═══ Data for review

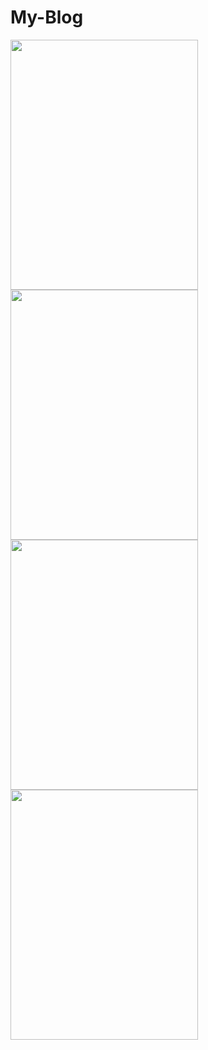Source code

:# My-Blog

<img src="https://user-images.githubusercontent.com/75776014/190890734-8bf3aac5-da39-4846-a6a9-fd5e841fd075.JPG" width="300" height="400"> <img src="https://user-images.githubusercontent.com/75776014/190890754-8c14fb39-d517-4138-ae30-0fa6acd76227.JPG" width="300" height="400">
<img src="https://user-images.githubusercontent.com/75776014/190890772-a7584b42-8915-4f70-8cf2-3ebe91b8e0c1.JPG" width="300" height="400">
<img src="https://user-images.githubusercontent.com/75776014/190890859-581beb94-2d34-4226-8b69-8318a7b75b1f.JPG" width="300" height="400">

══════

* _Exercise details_
Set down the entries exactly as they appear, with every picture left out.

* _Result below_
Source code

:# My-Blog

<img src="https://user-images.githubusercontent.com/75776014/190890734-8bf3aac5-da39-4846-a6a9-fd5e841fd075.JPG" width="300" height="400"> <img src="https://user-images.githubusercontent.com/75776014/190890754-8c14fb39-d517-4138-ae30-0fa6acd76227.JPG" width="300" height="400">
<img src="https://user-images.githubusercontent.com/75776014/190890772-a7584b42-8915-4f70-8cf2-3ebe91b8e0c1.JPG" width="300" height="400">
<img src="https://user-images.githubusercontent.com/75776014/190890859-581beb94-2d34-4226-8b69-8318a7b75b1f.JPG" width="300" height="400">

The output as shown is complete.